- First tankōbon volume cover

ロッタレイン (Rotta Rein)
- Written by: Tsuyoshi Matsumoto [ja]
- Published by: Shogakukan
- Imprint: Big Comics Special Hibana
- Magazine: Monthly Ikki (2014); Hibana [ja] (2015–2017);
- Original run: April 25, 2014 – June 7, 2017
- Volumes: 3
- Anime and manga portal

= Lotta Rain =

Japanese manga series

Lotta Rain (ロッタレイン, Rotta Rein) is a Japanese manga series written and illustrated by Tsuyoshi Matsumoto. It was serialized in Shogakukan's seinen manga magazine Monthly Ikki from April to September 2014, when the magazine ceased its publication, and the series was transferred to Hibana, where it ran from March 2015 to June 2017.

==Plot==
After the death of his mother, Hajime Tamai's life shatters when he witnesses his girlfriend having an affair with his boss. Distraught, he causes a bus accident and sustains major injuries. With nothing left, he is visited in the hospital by his estranged father and his 13-year-old stepsister, Hatsuho Yamaguchi, whom he has never met. His father proposes that they all live together. Despite Hatsuho's initial hostility, a romantic and sexual tension develops between her and Hajime, who is nearly 30.

==Publication==
Written and illustrated by Tsuyoshi Matsumoto, Lotta Rain was serialized in Shogakukan's seinen manga magazine Monthly Ikki from April 25 to September 25, 2014, when the magazine ceased its publication.
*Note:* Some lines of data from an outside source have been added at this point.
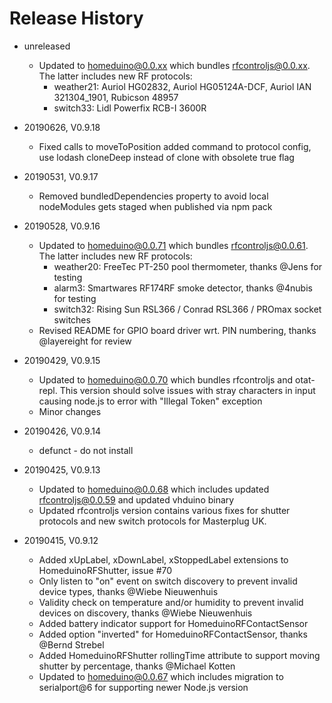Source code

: # Release History

* unreleased 
    * Updated to homeduino@0.0.xx which bundles rfcontroljs@0.0.xx. 
      The latter includes new RF protocols:
        * weather21: Auriol HG02832, Auriol HG05124A-DCF, Auriol IAN 321304_1901, 
          Rubicson 48957
        * switch33: Lidl Powerfix RCB-I 3600R
* 20190626, V0.9.18
    * Fixed calls to moveToPosition added command to protocol config, use 
       lodash cloneDeep instead of clone with obsolete true flag
* 20190531, V0.9.17
    * Removed bundledDependencies property to avoid local nodeModules 
      gets staged when published via npm pack
* 20190528, V0.9.16
    * Updated to homeduino@0.0.71 which bundles rfcontroljs@0.0.61. 
      The latter includes new RF protocols:
        * weather20: FreeTec PT-250 pool thermometer, thanks @Jens for testing
        * alarm3: Smartwares RF174RF smoke detector, thanks @4nubis for testing
        * switch32: Rising Sun RSL366 / Conrad RSL366 / PROmax socket switches
    * Revised README for GPIO board driver wrt. PIN numbering, thanks @layereight for review
    
* 20190429, V0.9.15
    * Updated to homeduino@0.0.70 which bundles rfcontroljs and otat-repl. This version
      should solve issues with stray characters in input causing node.js to error
      with "Illegal Token" exception
    * Minor changes
    
* 20190426, V0.9.14
    * defunct - do not install
        
* 20190425, V0.9.13
    * Updated to homeduino@0.0.68 which includes updated rfcontroljs@0.0.59 and
      updated vhduino binary
    * Updated rfcontroljs version contains various fixes for shutter protocols and
      new switch protocols for Masterplug UK.
    
* 20190415, V0.9.12
    * Added xUpLabel, xDownLabel, xStoppedLabel extensions to HomeduinoRFShutter, issue #70
    * Only listen to "on" event on switch discovery to prevent invalid device 
      types, thanks @Wiebe Nieuwenhuis
    * Validity check on temperature and/or humidity to prevent invalid devices on 
      discovery, thanks @Wiebe Nieuwenhuis
    * Added battery indicator support for HomeduinoRFContactSensor
    * Added option "inverted" for HomeduinoRFContactSensor, thanks @Bernd Strebel
    * Added HomeduinoRFShutter rollingTime attribute to support moving shutter 
      by percentage, thanks @Michael Kotten
    * Updated to homeduino@0.0.67 which includes migration to serialport@6 for
      supporting newer Node.js version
The series was transferred to Monthly Ikkis replacement, Hibana, where it ran from March 6, 2015, to June 7, 2017. Shogakukan collected its chapters in three tankōbon volumes, released from August 10 to October 12, 2017.

===Volumes===

| No. | Japanese release date | Japanese ISBN |
|---|---|---|
| 1 | August 10, 2017 | 978-4-09-189527-1 |
| 2 | September 12, 2017 | 978-4-09-189548-6 |
| 3 | October 12, 2017 | 978-4-09-189737-4 |

==Reception==
The series was recommended by Japanese filmmaker Makoto Shinkai. The series ranked 17th, alongside Adrian Tomine's Killing and Dying and Ai Tanaka's Limbo the King, on "The Best Manga 2018 Kono Manga wo Yome!" ranking by Freestyle magazine.